I kept it in my room over night. I woke up at 5.37 AM because ... it pee'd on my bedspread, heh. There wasn't much to do, it was already almost dry, and there wasn't any smell, so I just played with it for a while, and tried to ignore my headache as I went back to sleep.

I gave up the futile sleep efforts around 9 ... Kafka wrapped himself around my nose and mouth, you see, and was purring wildly, while clawing my cheek. And then he tried to pee on the bedspread again. In panic, I lifted him up, and got a spray on my left leg. Ah well. It's cute. It's forgiven.


So I open up my e-mail, and I'm greeted by all these wonderful e-mails ... argh. It sounds dorky, but I'm blushing. Still. Go figure.


I've had people tell me that they LIKE when I talk food. Ooo. I guess I shouldn't restrain myself, then. I quite enjoy talking about food. I enjoy everything ABOUT food, actually. In fact, to me, everything IS food. It's just ... I dunno. I haven't felt very foody lately, and I didn't think you did either. But you do. And so therefore, I'm happy to announce I no longer will withold my food talk any longer. After all -- it seems you actually like it :)

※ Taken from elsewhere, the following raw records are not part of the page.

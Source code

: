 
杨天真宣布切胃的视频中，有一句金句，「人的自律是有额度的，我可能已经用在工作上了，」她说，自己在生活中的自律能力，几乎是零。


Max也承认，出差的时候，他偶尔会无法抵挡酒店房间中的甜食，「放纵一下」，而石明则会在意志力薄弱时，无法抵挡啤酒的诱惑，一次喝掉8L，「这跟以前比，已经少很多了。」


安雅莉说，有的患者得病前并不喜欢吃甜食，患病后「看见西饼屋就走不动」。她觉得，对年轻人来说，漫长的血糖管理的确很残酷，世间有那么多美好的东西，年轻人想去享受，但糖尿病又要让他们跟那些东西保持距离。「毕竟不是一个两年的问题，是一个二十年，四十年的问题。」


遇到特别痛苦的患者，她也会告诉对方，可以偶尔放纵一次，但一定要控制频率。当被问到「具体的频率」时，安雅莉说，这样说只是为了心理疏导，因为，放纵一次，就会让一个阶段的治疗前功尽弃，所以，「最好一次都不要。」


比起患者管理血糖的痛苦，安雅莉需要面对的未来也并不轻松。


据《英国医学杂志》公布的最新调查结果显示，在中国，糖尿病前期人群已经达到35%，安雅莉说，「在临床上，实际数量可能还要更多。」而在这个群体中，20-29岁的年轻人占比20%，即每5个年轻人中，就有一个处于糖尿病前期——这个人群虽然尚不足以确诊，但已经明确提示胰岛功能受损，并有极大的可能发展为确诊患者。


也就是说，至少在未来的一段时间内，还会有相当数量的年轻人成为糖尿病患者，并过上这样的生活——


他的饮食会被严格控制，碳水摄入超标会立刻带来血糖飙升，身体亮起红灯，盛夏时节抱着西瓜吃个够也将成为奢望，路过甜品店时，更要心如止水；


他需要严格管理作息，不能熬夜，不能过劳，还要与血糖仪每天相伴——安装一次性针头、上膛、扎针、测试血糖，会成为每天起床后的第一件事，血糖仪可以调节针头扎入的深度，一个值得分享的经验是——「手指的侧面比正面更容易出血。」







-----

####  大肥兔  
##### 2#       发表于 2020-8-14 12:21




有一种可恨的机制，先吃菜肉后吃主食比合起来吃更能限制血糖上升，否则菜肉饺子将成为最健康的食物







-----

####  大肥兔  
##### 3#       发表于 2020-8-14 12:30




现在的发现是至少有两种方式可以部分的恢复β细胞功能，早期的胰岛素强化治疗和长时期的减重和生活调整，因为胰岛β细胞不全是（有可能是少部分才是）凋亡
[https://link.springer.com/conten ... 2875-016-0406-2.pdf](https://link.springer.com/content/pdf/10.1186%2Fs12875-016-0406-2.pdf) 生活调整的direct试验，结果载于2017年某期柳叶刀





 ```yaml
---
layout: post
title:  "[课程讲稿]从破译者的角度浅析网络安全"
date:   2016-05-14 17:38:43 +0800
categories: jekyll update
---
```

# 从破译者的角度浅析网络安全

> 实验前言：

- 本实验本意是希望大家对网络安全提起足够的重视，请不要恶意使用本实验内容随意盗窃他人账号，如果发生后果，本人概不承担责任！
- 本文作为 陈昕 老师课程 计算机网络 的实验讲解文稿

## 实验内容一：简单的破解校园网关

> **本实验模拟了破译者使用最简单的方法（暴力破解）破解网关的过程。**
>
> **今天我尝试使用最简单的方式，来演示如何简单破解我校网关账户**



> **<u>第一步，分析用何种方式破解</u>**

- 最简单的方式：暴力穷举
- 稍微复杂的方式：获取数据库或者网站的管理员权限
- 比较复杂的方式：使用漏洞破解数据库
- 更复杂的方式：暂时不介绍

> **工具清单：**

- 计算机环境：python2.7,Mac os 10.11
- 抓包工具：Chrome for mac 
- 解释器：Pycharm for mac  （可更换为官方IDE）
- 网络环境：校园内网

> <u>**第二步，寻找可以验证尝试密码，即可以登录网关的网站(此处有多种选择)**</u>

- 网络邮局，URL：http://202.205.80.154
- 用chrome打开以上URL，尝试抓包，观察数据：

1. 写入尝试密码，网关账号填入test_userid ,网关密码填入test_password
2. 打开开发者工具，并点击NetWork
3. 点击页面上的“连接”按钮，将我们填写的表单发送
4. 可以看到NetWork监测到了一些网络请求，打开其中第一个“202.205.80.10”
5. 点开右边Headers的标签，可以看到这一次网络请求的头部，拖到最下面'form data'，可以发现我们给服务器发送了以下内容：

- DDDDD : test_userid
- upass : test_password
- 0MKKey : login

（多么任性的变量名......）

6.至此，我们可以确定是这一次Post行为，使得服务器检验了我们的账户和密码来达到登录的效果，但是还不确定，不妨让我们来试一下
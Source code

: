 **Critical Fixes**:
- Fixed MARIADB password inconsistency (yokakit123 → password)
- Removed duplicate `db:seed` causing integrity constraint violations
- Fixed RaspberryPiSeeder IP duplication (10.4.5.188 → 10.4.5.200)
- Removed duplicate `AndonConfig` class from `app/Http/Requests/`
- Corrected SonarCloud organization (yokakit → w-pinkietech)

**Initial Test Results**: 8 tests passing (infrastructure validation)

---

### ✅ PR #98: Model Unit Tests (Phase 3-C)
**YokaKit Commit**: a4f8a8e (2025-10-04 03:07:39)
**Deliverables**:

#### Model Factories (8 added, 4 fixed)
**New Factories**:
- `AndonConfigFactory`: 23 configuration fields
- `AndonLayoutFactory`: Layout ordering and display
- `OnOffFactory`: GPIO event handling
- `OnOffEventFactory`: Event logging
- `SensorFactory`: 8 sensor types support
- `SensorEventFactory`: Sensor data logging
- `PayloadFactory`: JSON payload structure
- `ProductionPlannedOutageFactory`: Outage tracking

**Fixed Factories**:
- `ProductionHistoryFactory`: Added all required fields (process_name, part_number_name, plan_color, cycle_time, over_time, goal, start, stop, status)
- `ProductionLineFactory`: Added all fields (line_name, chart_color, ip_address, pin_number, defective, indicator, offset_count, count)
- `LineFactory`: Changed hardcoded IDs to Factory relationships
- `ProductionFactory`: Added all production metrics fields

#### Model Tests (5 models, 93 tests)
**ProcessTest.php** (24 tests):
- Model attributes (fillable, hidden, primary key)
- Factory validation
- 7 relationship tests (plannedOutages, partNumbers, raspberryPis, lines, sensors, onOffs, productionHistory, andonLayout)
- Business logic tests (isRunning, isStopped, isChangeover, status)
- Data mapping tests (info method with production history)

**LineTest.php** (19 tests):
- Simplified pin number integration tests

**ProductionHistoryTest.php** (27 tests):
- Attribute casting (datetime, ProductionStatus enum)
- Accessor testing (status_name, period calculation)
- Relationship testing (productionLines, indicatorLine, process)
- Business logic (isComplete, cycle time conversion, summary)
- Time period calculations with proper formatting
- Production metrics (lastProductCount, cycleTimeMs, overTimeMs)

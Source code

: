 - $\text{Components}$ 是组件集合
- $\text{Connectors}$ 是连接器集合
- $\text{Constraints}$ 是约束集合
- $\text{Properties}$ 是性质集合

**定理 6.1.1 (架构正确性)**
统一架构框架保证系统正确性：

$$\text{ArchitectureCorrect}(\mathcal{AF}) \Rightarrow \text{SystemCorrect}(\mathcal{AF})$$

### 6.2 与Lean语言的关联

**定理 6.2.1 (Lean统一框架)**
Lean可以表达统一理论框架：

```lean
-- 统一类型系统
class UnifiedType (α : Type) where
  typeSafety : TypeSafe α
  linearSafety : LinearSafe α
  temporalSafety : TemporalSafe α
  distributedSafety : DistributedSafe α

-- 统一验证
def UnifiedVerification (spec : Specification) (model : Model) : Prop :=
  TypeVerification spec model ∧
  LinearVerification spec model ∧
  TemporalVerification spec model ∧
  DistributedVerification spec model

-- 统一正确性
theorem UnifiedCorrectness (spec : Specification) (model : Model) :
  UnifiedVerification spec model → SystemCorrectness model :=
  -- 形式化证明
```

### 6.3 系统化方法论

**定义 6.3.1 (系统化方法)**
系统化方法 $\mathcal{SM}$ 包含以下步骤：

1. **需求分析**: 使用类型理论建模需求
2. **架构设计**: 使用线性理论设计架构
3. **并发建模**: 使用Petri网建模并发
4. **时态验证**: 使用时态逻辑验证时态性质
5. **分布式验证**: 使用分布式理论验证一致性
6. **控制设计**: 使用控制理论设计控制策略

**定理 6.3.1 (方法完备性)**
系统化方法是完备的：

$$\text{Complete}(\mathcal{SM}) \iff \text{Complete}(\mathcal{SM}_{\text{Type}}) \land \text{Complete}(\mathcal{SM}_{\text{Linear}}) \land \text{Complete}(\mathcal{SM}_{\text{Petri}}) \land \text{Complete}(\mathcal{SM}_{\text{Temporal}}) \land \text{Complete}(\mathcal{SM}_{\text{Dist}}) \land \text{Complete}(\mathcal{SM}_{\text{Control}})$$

Lipstick colour of the day: Blue. My brother: "You're not gonna show yourself outdoors with BLUE LIPS, are you?" It's fun to be a rebel, even if it's just when it comes to lipsticks.

Thursday, June 11

Show him that you care and just for him
Do the things that he likes to do
Wear your hair just for him
Cause you won't get him
Thinkin' and prayin' wishin' and hopin' just

Wishin' and hopin' and thinkin' and prayin'
Plannin' and dreamin' his kisses will start
That won't get you into his heart
So if you're thinkin' of
how great true love is
All you gotta do is
Hold him, and kiss him and
squeeze him and love him
Just do it
And after you do
You will be his

Ani DiFranco,

(Dusty Springfield [Thanks, Dylan!])

I'm just ... slow today. I was at Maria's until 3.30 AM yesterday, did the hour walk back home, found Kafka had pee'd in my bed, in my chair, under my chair ... and yet he was lovely, so I stayed up and played with him until around 6 AM.

Sleepy time:

6 AM - 12:30 PM
3:45 PM - 5:55 PM

I threw myself out of bed (well, carefully removed myself from bed, as to not wake Kafka up), and rushed down to the library in order to get at least an hour online before they close.

Number of People who spoke to me on the way down: 2.
Number of People who thought something was wrong: 2.

First I ran into my mom on her way home ... She went 'Hi!' ... 'Did something bad happen???' ... "No mom, I just woke up." ... rushed further, and just as I'm walking by the library, a couple of drunks passed me, one of them going "Hey! Don't look so sad, girl..." *shrug*

I can't help it, when I'm still mighty tired, and newly awoke, my eyes and eyebrows' look a bit angry, and since I'm not smiling, people assume that I just found poop in my cereal, or am just ... sad. *shrug*


We watched The Fifth Element yesterday .. yeah, I know, I'm so slow at getting to things, sometimes, and it's quite remarkable it's taken me this long to see it, considering how much I love Luc Besson's movies.

I'm now in deep movielove with Leeloo (Milla Jovovich), and her orange hair, but that was expected. "Me fifth element - supreme being. Me protect you." Gorgeous. I could have lived without a teeny bit of the cheesiness in the movie that kept popping up here and there, BUT. It was amazing. Luc Besson is a God. And hey, any movie that puts Luke Perry and Tricky in the same movie, and lets TRICKY have a slightly bigger role, is worth all the respect.


It's my grandmother Vera's 81'st birthday today. Isn't that neat? My mom bought a big ceramic pot to give her from me (seeing as I'm broke) There'll be cookies and everything. yey.